▶ [DATASET CONTENT]:
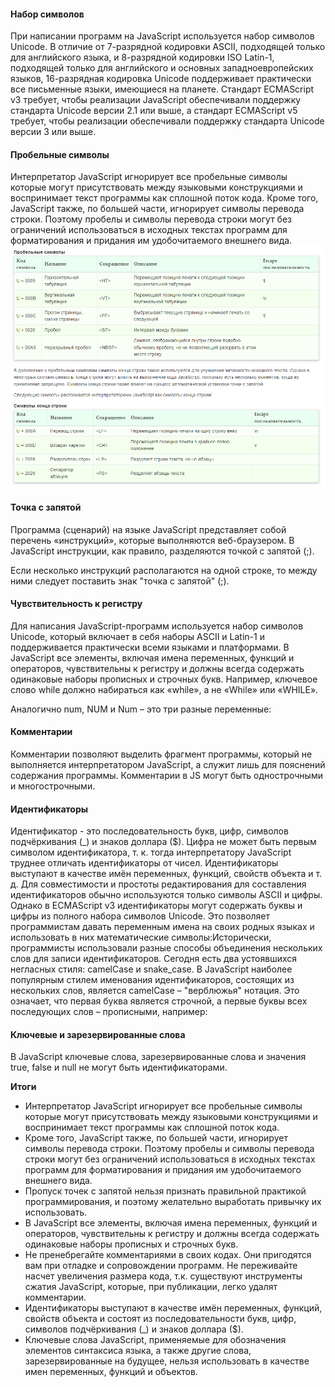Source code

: #### Набор символов
При написании программ на JavaScript используется набор символов Unicode. В отличие от 7-разрядной кодировки ASCII, подходящей только для английского языка, и 8-разрядной кодировки ISO Latin-1, подходящей только для английского и основных западноевропейских языков, 16-разрядная кодировка Unicode поддерживает практически все письменные языки, имеющиеся на планете. Стандарт ECMAScript v3 требует, чтобы реализации JavaScript обеспечивали поддержку стандарта Unicode версии 2.1 или выше, а стандарт ECMAScript v5 требует, чтобы реализации обеспечивали поддержку стандарта Unicode версии 3 или выше.

#### Пробельные символы
Интерпретатор JavaScript игнорирует все пробельные символы которые могут присутствовать между языковыми конструкциями и воспринимает текст программы как сплошной поток кода.
Кроме того, JavaScript также, по большей части, игнорирует символы перевода строки. Поэтому пробелы и символы перевода строки могут без ограничений использоваться в исходных текстах программ для форматирования и придания им удобочитаемого внешнего вида.
![](img/Screenshot_11.png)

#### Точка с запятой
Программа (сценарий) на языке JavaScript представляет собой перечень «инструкций», которые выполняются веб-браузером.
В JavaScript инструкции, как правило, разделяются точкой с запятой (;).

Если несколько инструкций располагаются на одной строке, то между ними следует поставить знак "точка с запятой" (;).

#### Чувствительность к регистру
Для написания JavaScript-пpoгpaмм используется набор символов Unicode, который включает в себя наборы ASCII и Latin-1 и поддерживается практически всеми языками и платформами.
В JavaScript все элементы, включая имена переменных, функций и операторов, чувствительны к регистру и должны всегда содержать одинаковые наборы прописных и строчных букв. Например, ключевое слово while должно набираться как «while», а не «While» или «WHILE».

Аналогично num, NUM и Num – это три разные переменные:

#### Комментарии
Комментарии позволяют выделить фрагмент программы, который не выполняется интерпретатором JavaScript, а служит лишь для пояснений содержания программы.
Комментарии в JS могут быть однострочными и многострочными.
#### Идентификаторы

Идентификатор - это последовательность букв, цифр, символов подчёркивания (_) и знаков доллара ($). Цифра не может быть первым символом идентификатора, т. к. тогда интерпретатору JavaScript труднее отличать идентификаторы от чисел. Идентификаторы выступают в качестве имён переменных, функций, свойств объекта и т. д.
Для совместимости и простоты редактирования для составления идентификаторов обычно используются только символы ASCII и цифры. Однако в ECMAScript v3 идентификаторы могут содержать буквы и цифры из полного набора символов Unicode. Это позволяет программистам давать переменным имена на своих родных языках и использовать в них математические символы:Исторически, программисты использовали разные способы объединения нескольких слов для записи идентификаторов. Сегодня есть два устоявшихся негласных стиля: camelCase и snake_case.
В JavaScript наиболее популярным стилем именования идентификаторов, состоящих из нескольких слов, является camelCase – "верблюжья" нотация. Это означает, что первая буква является строчной, а первые буквы всех последующих слов – прописными, например:

#### Ключевые и зарезервированные слова
 В JavaScript ключевые слова, зарезервированные слова и значения true, false и null не могут быть идентификаторами.



**Итоги**
+ Интерпретатор JavaScript игнорирует все пробельные символы которые могут присутствовать между языковыми конструкциями и воспринимает текст программы как сплошной поток кода.
+ Кроме того, JavaScript также, по большей части, игнорирует символы перевода строки. Поэтому пробелы и символы перевода строки могут без ограничений использоваться в исходных текстах программ для форматирования и придания им удобочитаемого внешнего вида.
+ Пропуск точек с запятой нельзя признать правильной практикой программирования, и поэтому желательно выработать привычку их использовать.
+ В JavaScript все элементы, включая имена переменных, функций и операторов, чувствительны к регистру и должны всегда содержать одинаковые наборы прописных и строчных букв.
+ Не пренебрегайте комментариями в своих кодах. Они пригодятся вам при отладке и сопровождении программ. Не переживайте насчет увеличения размера кода, т.к. существуют инструменты сжатия JavaScript, которые, при публикации, легко удалят комментарии.
+ Идентификаторы выступают в качестве имён переменных, функций, свойств объекта и состоят из последовательности букв, цифр, символов подчёркивания (_) и знаков доллара ($).
+ Ключевые слова JavaScript, применяемые для обозначения элементов синтаксиса языка, а также другие слова, зарезервированные на будущее, нельзя использовать в качестве имен переменных, функций и объектов.
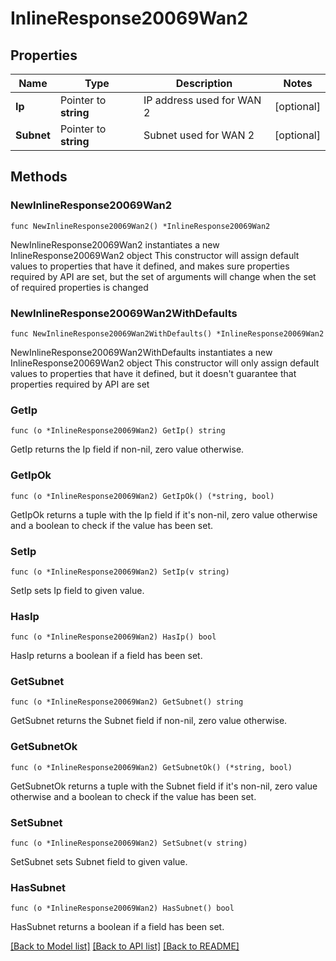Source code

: # InlineResponse20069Wan2

## Properties

Name | Type | Description | Notes
------------ | ------------- | ------------- | -------------
**Ip** | Pointer to **string** | IP address used for WAN 2 | [optional] 
**Subnet** | Pointer to **string** | Subnet used for WAN 2 | [optional] 

## Methods

### NewInlineResponse20069Wan2

`func NewInlineResponse20069Wan2() *InlineResponse20069Wan2`

NewInlineResponse20069Wan2 instantiates a new InlineResponse20069Wan2 object
This constructor will assign default values to properties that have it defined,
and makes sure properties required by API are set, but the set of arguments
will change when the set of required properties is changed

### NewInlineResponse20069Wan2WithDefaults

`func NewInlineResponse20069Wan2WithDefaults() *InlineResponse20069Wan2`

NewInlineResponse20069Wan2WithDefaults instantiates a new InlineResponse20069Wan2 object
This constructor will only assign default values to properties that have it defined,
but it doesn't guarantee that properties required by API are set

### GetIp

`func (o *InlineResponse20069Wan2) GetIp() string`

GetIp returns the Ip field if non-nil, zero value otherwise.

### GetIpOk

`func (o *InlineResponse20069Wan2) GetIpOk() (*string, bool)`

GetIpOk returns a tuple with the Ip field if it's non-nil, zero value otherwise
and a boolean to check if the value has been set.

### SetIp

`func (o *InlineResponse20069Wan2) SetIp(v string)`

SetIp sets Ip field to given value.

### HasIp

`func (o *InlineResponse20069Wan2) HasIp() bool`

HasIp returns a boolean if a field has been set.

### GetSubnet

`func (o *InlineResponse20069Wan2) GetSubnet() string`

GetSubnet returns the Subnet field if non-nil, zero value otherwise.

### GetSubnetOk

`func (o *InlineResponse20069Wan2) GetSubnetOk() (*string, bool)`

GetSubnetOk returns a tuple with the Subnet field if it's non-nil, zero value otherwise
and a boolean to check if the value has been set.

### SetSubnet

`func (o *InlineResponse20069Wan2) SetSubnet(v string)`

SetSubnet sets Subnet field to given value.

### HasSubnet

`func (o *InlineResponse20069Wan2) HasSubnet() bool`

HasSubnet returns a boolean if a field has been set.


[[Back to Model list]](../README.md#documentation-for-models) [[Back to API list]](../README.md#documentation-for-api-endpoints) [[Back to README]](../README.md)


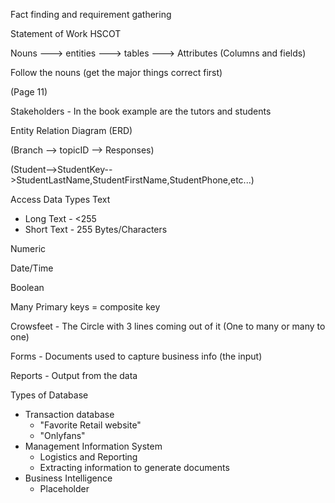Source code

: Fact finding and requirement gathering 

Statement of Work 
HSCOT 

Nouns ---> entities ---> tables ---> Attributes (Columns and fields)

Follow the nouns (get the major things correct first)

(Page 11) 

Stakeholders - In the book example are the tutors and students 

Entity Relation Diagram (ERD)

(Branch --> topicID --> Responses)

(Student-->StudentKey-->StudentLastName,StudentFirstName,StudentPhone,etc...)

Access Data Types
Text
- Long Text - <255 
- Short Text - 255 Bytes/Characters

Numeric 

Date/Time

Boolean 

Many Primary keys = composite key 

Crowsfeet - The Circle with 3 lines coming out of it  (One to many or many to one)

Forms - Documents used to capture business info (the input)

Reports - Output from the data

Types of Database 
- Transaction database
	- "Favorite Retail website"
	- "Onlyfans"
- Management Information System 
	- Logistics and Reporting
	- Extracting information to generate documents 
- Business Intelligence 
	- Placeholder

▶ [BRIEF]:
Every line above gets copied exactly; none of the pictures do.

▶ [RESULT FOR THIS TASK]:
Source code

: #### Набор символов
При написании программ на JavaScript используется набор символов Unicode. В отличие от 7-разрядной кодировки ASCII, подходящей только для английского языка, и 8-разрядной кодировки ISO Latin-1, подходящей только для английского и основных западноевропейских языков, 16-разрядная кодировка Unicode поддерживает практически все письменные языки, имеющиеся на планете. Стандарт ECMAScript v3 требует, чтобы реализации JavaScript обеспечивали поддержку стандарта Unicode версии 2.1 или выше, а стандарт ECMAScript v5 требует, чтобы реализации обеспечивали поддержку стандарта Unicode версии 3 или выше.

#### Пробельные символы
Интерпретатор JavaScript игнорирует все пробельные символы которые могут присутствовать между языковыми конструкциями и воспринимает текст программы как сплошной поток кода.
Кроме того, JavaScript также, по большей части, игнорирует символы перевода строки. Поэтому пробелы и символы перевода строки могут без ограничений использоваться в исходных текстах программ для форматирования и придания им удобочитаемого внешнего вида.
![](img/Screenshot_11.png)

#### Точка с запятой
Программа (сценарий) на языке JavaScript представляет собой перечень «инструкций», которые выполняются веб-браузером.
В JavaScript инструкции, как правило, разделяются точкой с запятой (;).

Если несколько инструкций располагаются на одной строке, то между ними следует поставить знак "точка с запятой" (;).

#### Чувствительность к регистру
Для написания JavaScript-пpoгpaмм используется набор символов Unicode, который включает в себя наборы ASCII и Latin-1 и поддерживается практически всеми языками и платформами.
В JavaScript все элементы, включая имена переменных, функций и операторов, чувствительны к регистру и должны всегда содержать одинаковые наборы прописных и строчных букв. Например, ключевое слово while должно набираться как «while», а не «While» или «WHILE».

Аналогично num, NUM и Num – это три разные переменные:

#### Комментарии
Комментарии позволяют выделить фрагмент программы, который не выполняется интерпретатором JavaScript, а служит лишь для пояснений содержания программы.
Комментарии в JS могут быть однострочными и многострочными.
#### Идентификаторы

Идентификатор - это последовательность букв, цифр, символов подчёркивания (_) и знаков доллара ($). Цифра не может быть первым символом идентификатора, т. к. тогда интерпретатору JavaScript труднее отличать идентификаторы от чисел. Идентификаторы выступают в качестве имён переменных, функций, свойств объекта и т. д.
Для совместимости и простоты редактирования для составления идентификаторов обычно используются только символы ASCII и цифры. Однако в ECMAScript v3 идентификаторы могут содержать буквы и цифры из полного набора символов Unicode. Это позволяет программистам давать переменным имена на своих родных языках и использовать в них математические символы:Исторически, программисты использовали разные способы объединения нескольких слов для записи идентификаторов. Сегодня есть два устоявшихся негласных стиля: camelCase и snake_case.
В JavaScript наиболее популярным стилем именования идентификаторов, состоящих из нескольких слов, является camelCase – "верблюжья" нотация. Это означает, что первая буква является строчной, а первые буквы всех последующих слов – прописными, например:

#### Ключевые и зарезервированные слова
 В JavaScript ключевые слова, зарезервированные слова и значения true, false и null не могут быть идентификаторами.



**Итоги**
+ Интерпретатор JavaScript игнорирует все пробельные символы которые могут присутствовать между языковыми конструкциями и воспринимает текст программы как сплошной поток кода.
+ Кроме того, JavaScript также, по большей части, игнорирует символы перевода строки. Поэтому пробелы и символы перевода строки могут без ограничений использоваться в исходных текстах программ для форматирования и придания им удобочитаемого внешнего вида.
+ Пропуск точек с запятой нельзя признать правильной практикой программирования, и поэтому желательно выработать привычку их использовать.
+ В JavaScript все элементы, включая имена переменных, функций и операторов, чувствительны к регистру и должны всегда содержать одинаковые наборы прописных и строчных букв.
+ Не пренебрегайте комментариями в своих кодах. Они пригодятся вам при отладке и сопровождении программ. Не переживайте насчет увеличения размера кода, т.к. существуют инструменты сжатия JavaScript, которые, при публикации, легко удалят комментарии.
+ Идентификаторы выступают в качестве имён переменных, функций, свойств объекта и состоят из последовательности букв, цифр, символов подчёркивания (_) и знаков доллара ($).
+ Ключевые слова JavaScript, применяемые для обозначения элементов синтаксиса языка, а также другие слова, зарезервированные на будущее, нельзя использовать в качестве имен переменных, функций и объектов.
Source code

: # InlineResponse20069Wan2

## Properties

Name | Type | Description | Notes
------------ | ------------- | ------------- | -------------
**Ip** | Pointer to **string** | IP address used for WAN 2 | [optional] 
**Subnet** | Pointer to **string** | Subnet used for WAN 2 | [optional] 

## Methods

### NewInlineResponse20069Wan2

`func NewInlineResponse20069Wan2() *InlineResponse20069Wan2`

NewInlineResponse20069Wan2 instantiates a new InlineResponse20069Wan2 object
This constructor will assign default values to properties that have it defined,
and makes sure properties required by API are set, but the set of arguments
will change when the set of required properties is changed

### NewInlineResponse20069Wan2WithDefaults

`func NewInlineResponse20069Wan2WithDefaults() *InlineResponse20069Wan2`

NewInlineResponse20069Wan2WithDefaults instantiates a new InlineResponse20069Wan2 object
This constructor will only assign default values to properties that have it defined,
but it doesn't guarantee that properties required by API are set

### GetIp

`func (o *InlineResponse20069Wan2) GetIp() string`

GetIp returns the Ip field if non-nil, zero value otherwise.

### GetIpOk

`func (o *InlineResponse20069Wan2) GetIpOk() (*string, bool)`

GetIpOk returns a tuple with the Ip field if it's non-nil, zero value otherwise
and a boolean to check if the value has been set.

### SetIp

`func (o *InlineResponse20069Wan2) SetIp(v string)`

SetIp sets Ip field to given value.

### HasIp

`func (o *InlineResponse20069Wan2) HasIp() bool`

HasIp returns a boolean if a field has been set.

### GetSubnet

`func (o *InlineResponse20069Wan2) GetSubnet() string`

GetSubnet returns the Subnet field if non-nil, zero value otherwise.

### GetSubnetOk

`func (o *InlineResponse20069Wan2) GetSubnetOk() (*string, bool)`

GetSubnetOk returns a tuple with the Subnet field if it's non-nil, zero value otherwise
and a boolean to check if the value has been set.

### SetSubnet

`func (o *InlineResponse20069Wan2) SetSubnet(v string)`

SetSubnet sets Subnet field to given value.

### HasSubnet

`func (o *InlineResponse20069Wan2) HasSubnet() bool`

HasSubnet returns a boolean if a field has been set.


[[Back to Model list]](../README.md#documentation-for-models) [[Back to API list]](../README.md#documentation-for-api-endpoints) [[Back to README]](../README.md)


Source code

: Fact finding and requirement gathering 

Statement of Work 
HSCOT 

Nouns ---> entities ---> tables ---> Attributes (Columns and fields)

Follow the nouns (get the major things correct first)

(Page 11) 

Stakeholders - In the book example are the tutors and students 

Entity Relation Diagram (ERD)

(Branch --> topicID --> Responses)

(Student-->StudentKey-->StudentLastName,StudentFirstName,StudentPhone,etc...)

Access Data Types
Text
- Long Text - <255 
- Short Text - 255 Bytes/Characters

Numeric 

Date/Time

Boolean 

Many Primary keys = composite key 

Crowsfeet - The Circle with 3 lines coming out of it  (One to many or many to one)

Forms - Documents used to capture business info (the input)

Reports - Output from the data

Types of Database 
- Transaction database
	- "Favorite Retail website"
	- "Onlyfans"
- Management Information System 
	- Logistics and Reporting
	- Extracting information to generate documents 
- Business Intelligence 
	- Placeholder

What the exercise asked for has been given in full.